▸ **Exercise objective**:
Return the records word for word. Pictures do not belong in the copy.

+ + + + +

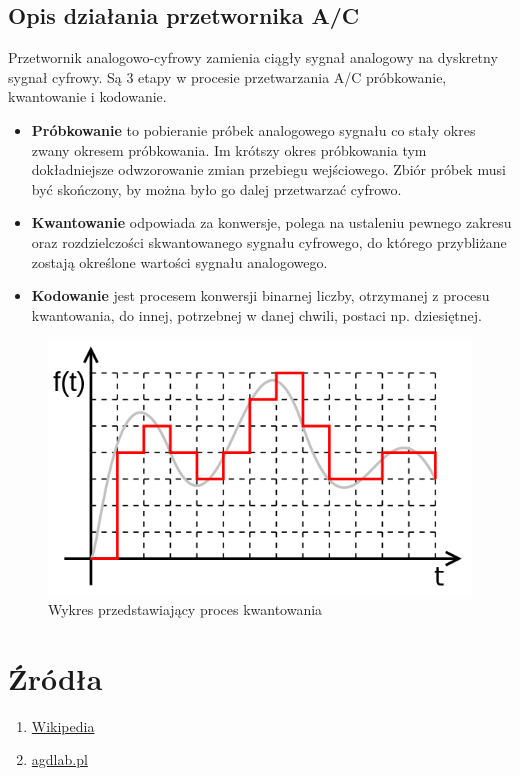 \documentclass[polish,a4paper]{article}
\begin{document}
	\subsection{Opis działania przetwornika A/C}
	 Przetwornik analogowo-cyfrowy zamienia ciągły sygnał analogowy na dyskretny sygnał cyfrowy.
	Są 3 etapy w procesie przetwarzania A/C próbkowanie, kwantowanie i kodowanie. 
	\begin{itemize}
		\item \textbf{Próbkowanie} to pobieranie próbek analogowego sygnału co stały okres zwany okresem próbkowania. Im krótszy okres próbkowania tym dokładniejsze odwzorowanie zmian przebiegu wejściowego. Zbiór próbek musi być skończony, by można było go dalej przetwarzać cyfrowo.
		\item \textbf{Kwantowanie} odpowiada za konwersje, polega na ustaleniu pewnego zakresu oraz rozdzielczości skwantowanego sygnału cyfrowego, do którego przybliżane zostają określone wartości sygnału analogowego.
		\item \textbf{Kodowanie} jest procesem konwersji binarnej liczby, otrzymanej z procesu kwantowania, do innej, potrzebnej w danej chwili, postaci np. dziesiętnej.
	\end{itemize}
	
	\begin{figure}[h!]
		\begin{center}
			\includegraphics[scale=0.45]{Quant.png}
			\caption*{Wykres przedstawiający proces kwantowania}
		\end{center}
	\end{figure}
	
	\section*{Źródła}
	\begin{enumerate}
		\item \href{https://pl.wikipedia.org/}{Wikipedia}
		\item \href{https://agdlab.pl/slownik/Kwantowanie,171}{agdlab.pl} 
	\end{enumerate}
	\begingroup
	\hypersetup{hidelinks}
	\tableofcontents
	\endgroup
\end{document}
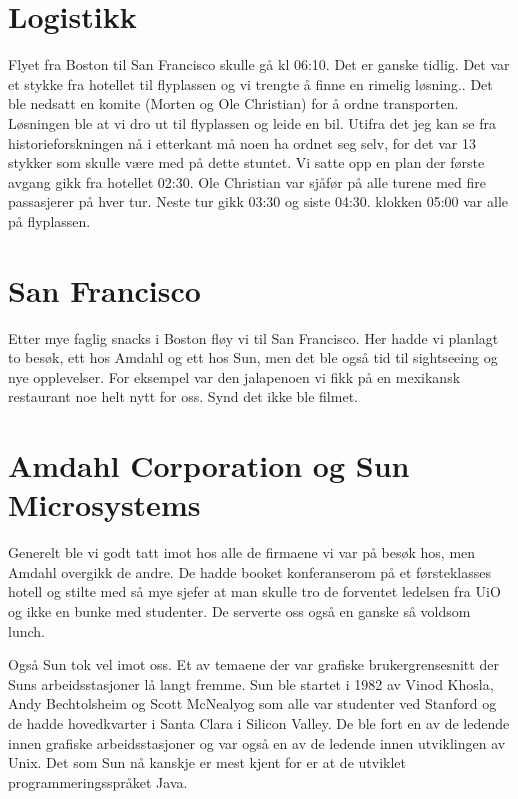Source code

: \documentclass[../../main.tex]{subfiles}
\begin{document}
\section{Logistikk}

Flyet fra Boston til San Francisco skulle gå kl 06:10. Det er ganske tidlig. Det var et stykke fra hotellet til flyplassen og vi trengte å finne en rimelig løsning.. Det ble nedsatt en komite (Morten og Ole Christian) for å ordne transporten. Løsningen ble at vi dro ut til flyplassen og leide en bil. Utifra det jeg kan se fra historieforskningen nå i etterkant må noen ha ordnet seg selv, for det var 13 stykker som skulle være med på dette stuntet. Vi satte opp en plan der første avgang gikk fra hotellet 02:30. Ole Christian var sjåfør på alle turene med fire passasjerer på hver tur. Neste tur gikk 03:30 og siste 04:30. klokken 05:00 var alle på flyplassen.

\section{San Francisco}

Etter mye faglig snacks i Boston fløy vi til San Francisco. Her hadde vi planlagt to besøk, ett hos Amdahl og ett hos Sun, men det ble også tid til sightseeing og nye opplevelser. For eksempel var den jalapenoen vi fikk på en mexikansk restaurant noe helt nytt for oss. Synd det ikke ble filmet. 

\section{Amdahl Corporation og Sun Microsystems}

Generelt ble vi godt tatt imot hos alle de firmaene vi var på besøk hos, men Amdahl overgikk de andre. De hadde booket konferanserom på et førsteklasses hotell og stilte med så mye sjefer at man skulle tro de forventet ledelsen fra UiO og ikke en bunke med studenter. De serverte oss også en ganske så voldsom lunch.

Også Sun tok vel imot oss. Et av temaene der var grafiske brukergrensesnitt der Suns arbeidsstasjoner lå langt fremme. Sun ble startet i 1982 av Vinod Khosla, Andy Bechtolsheim og Scott McNealyog som alle var studenter ved Stanford og de hadde hovedkvarter i Santa Clara i Silicon Valley. De ble fort en av de ledende innen grafiske arbeidsstasjoner og var også en av de ledende innen utviklingen av Unix. Det som Sun nå kanskje er mest kjent for er at de utviklet programmeringsspråket Java.
\end{document}
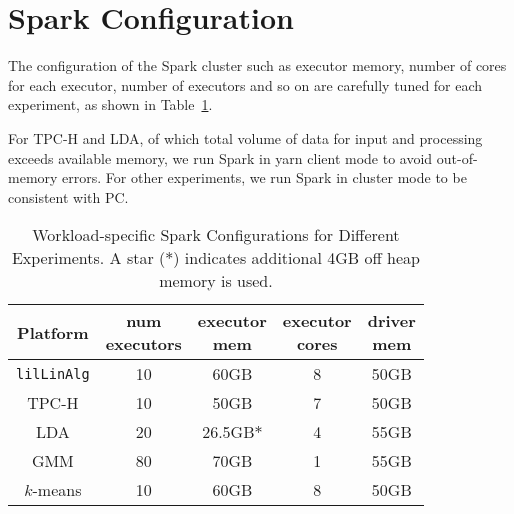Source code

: \section{Spark Configuration}
\label{sec:spark}

The configuration of the Spark cluster such as
executor memory, number of cores for each executor, number of
executors and so on are carefully tuned for each
experiment, as shown in Table~\ref{fig:sparkConf}.

For TPC-H and LDA, of which total volume of data for input and
processing exceeds available memory, we run Spark in yarn client
mode to avoid out-of-memory errors. For other experiments, we run Spark
in cluster mode to be consistent with PC.

\begin{table}[H]
\begin{center}
\begin{tabular}{|c||c|c|c|c|}
\hline
Platform & \makecell{num\\executors} & \makecell{executor \\mem} & \makecell{executor \\cores}& \makecell{driver \\mem}\\
\hline
\texttt{lilLinAlg} &10 & 60GB & 8 & 50GB \\
TPC-H &10 & 50GB & 7 & 50GB \\
LDA &20 & 26.5GB$*$ &4 & 55GB\\
GMM&80 & 70GB & 1 & 55GB\\
$k$-means &10 &60GB & 8 & 50GB\\
\hline
\end{tabular}
\caption{Workload-specific Spark Configurations for Different
  Experiments. A star ($*$) indicates additional 4GB off heap memory is used.}
\label{fig:sparkConf}
\end{center}
\end{table}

+ + + + +

▸ **Answer section**:
 \documentclass[polish,a4paper]{article}
\begin{document}
	\subsection{Opis działania przetwornika A/C}
	 Przetwornik analogowo-cyfrowy zamienia ciągły sygnał analogowy na dyskretny sygnał cyfrowy.
	Są 3 etapy w procesie przetwarzania A/C próbkowanie, kwantowanie i kodowanie. 
	\begin{itemize}
		\item \textbf{Próbkowanie} to pobieranie próbek analogowego sygnału co stały okres zwany okresem próbkowania. Im krótszy okres próbkowania tym dokładniejsze odwzorowanie zmian przebiegu wejściowego. Zbiór próbek musi być skończony, by można było go dalej przetwarzać cyfrowo.
		\item \textbf{Kwantowanie} odpowiada za konwersje, polega na ustaleniu pewnego zakresu oraz rozdzielczości skwantowanego sygnału cyfrowego, do którego przybliżane zostają określone wartości sygnału analogowego.
		\item \textbf{Kodowanie} jest procesem konwersji binarnej liczby, otrzymanej z procesu kwantowania, do innej, potrzebnej w danej chwili, postaci np. dziesiętnej.
	\end{itemize}
	
	\begin{figure}[h!]
		\begin{center}
			\includegraphics[scale=0.45]{Quant.png}
			\caption*{Wykres przedstawiający proces kwantowania}
		\end{center}
	\end{figure}
	
	\section*{Źródła}
	\begin{enumerate}
		\item \href{https://pl.wikipedia.org/}{Wikipedia}
		\item \href{https://agdlab.pl/slownik/Kwantowanie,171}{agdlab.pl} 
	\end{enumerate}
	\begingroup
	\hypersetup{hidelinks}
	\tableofcontents
	\endgroup
\end{document}
Source code

: \documentclass[../../main.tex]{subfiles}
\begin{document}
\section{Logistikk}

Flyet fra Boston til San Francisco skulle gå kl 06:10. Det er ganske tidlig. Det var et stykke fra hotellet til flyplassen og vi trengte å finne en rimelig løsning.. Det ble nedsatt en komite (Morten og Ole Christian) for å ordne transporten. Løsningen ble at vi dro ut til flyplassen og leide en bil. Utifra det jeg kan se fra historieforskningen nå i etterkant må noen ha ordnet seg selv, for det var 13 stykker som skulle være med på dette stuntet. Vi satte opp en plan der første avgang gikk fra hotellet 02:30. Ole Christian var sjåfør på alle turene med fire passasjerer på hver tur. Neste tur gikk 03:30 og siste 04:30. klokken 05:00 var alle på flyplassen.

\section{San Francisco}

Etter mye faglig snacks i Boston fløy vi til San Francisco. Her hadde vi planlagt to besøk, ett hos Amdahl og ett hos Sun, men det ble også tid til sightseeing og nye opplevelser. For eksempel var den jalapenoen vi fikk på en mexikansk restaurant noe helt nytt for oss. Synd det ikke ble filmet. 

\section{Amdahl Corporation og Sun Microsystems}

Generelt ble vi godt tatt imot hos alle de firmaene vi var på besøk hos, men Amdahl overgikk de andre. De hadde booket konferanserom på et førsteklasses hotell og stilte med så mye sjefer at man skulle tro de forventet ledelsen fra UiO og ikke en bunke med studenter. De serverte oss også en ganske så voldsom lunch.

Også Sun tok vel imot oss. Et av temaene der var grafiske brukergrensesnitt der Suns arbeidsstasjoner lå langt fremme. Sun ble startet i 1982 av Vinod Khosla, Andy Bechtolsheim og Scott McNealyog som alle var studenter ved Stanford og de hadde hovedkvarter i Santa Clara i Silicon Valley. De ble fort en av de ledende innen grafiske arbeidsstasjoner og var også en av de ledende innen utviklingen av Unix. Det som Sun nå kanskje er mest kjent for er at de utviklet programmeringsspråket Java.
\end{document}
Source code

: \section{Spark Configuration}
\label{sec:spark}

The configuration of the Spark cluster such as
executor memory, number of cores for each executor, number of
executors and so on are carefully tuned for each
experiment, as shown in Table~\ref{fig:sparkConf}.

For TPC-H and LDA, of which total volume of data for input and
processing exceeds available memory, we run Spark in yarn client
mode to avoid out-of-memory errors. For other experiments, we run Spark
in cluster mode to be consistent with PC.

\begin{table}[H]
\begin{center}
\begin{tabular}{|c||c|c|c|c|}
\hline
Platform & \makecell{num\\executors} & \makecell{executor \\mem} & \makecell{executor \\cores}& \makecell{driver \\mem}\\
\hline
\texttt{lilLinAlg} &10 & 60GB & 8 & 50GB \\
TPC-H &10 & 50GB & 7 & 50GB \\
LDA &20 & 26.5GB$*$ &4 & 55GB\\
GMM&80 & 70GB & 1 & 55GB\\
$k$-means &10 &60GB & 8 & 50GB\\
\hline
\end{tabular}
\caption{Workload-specific Spark Configurations for Different
  Experiments. A star ($*$) indicates additional 4GB off heap memory is used.}
\label{fig:sparkConf}
\end{center}
\end{table}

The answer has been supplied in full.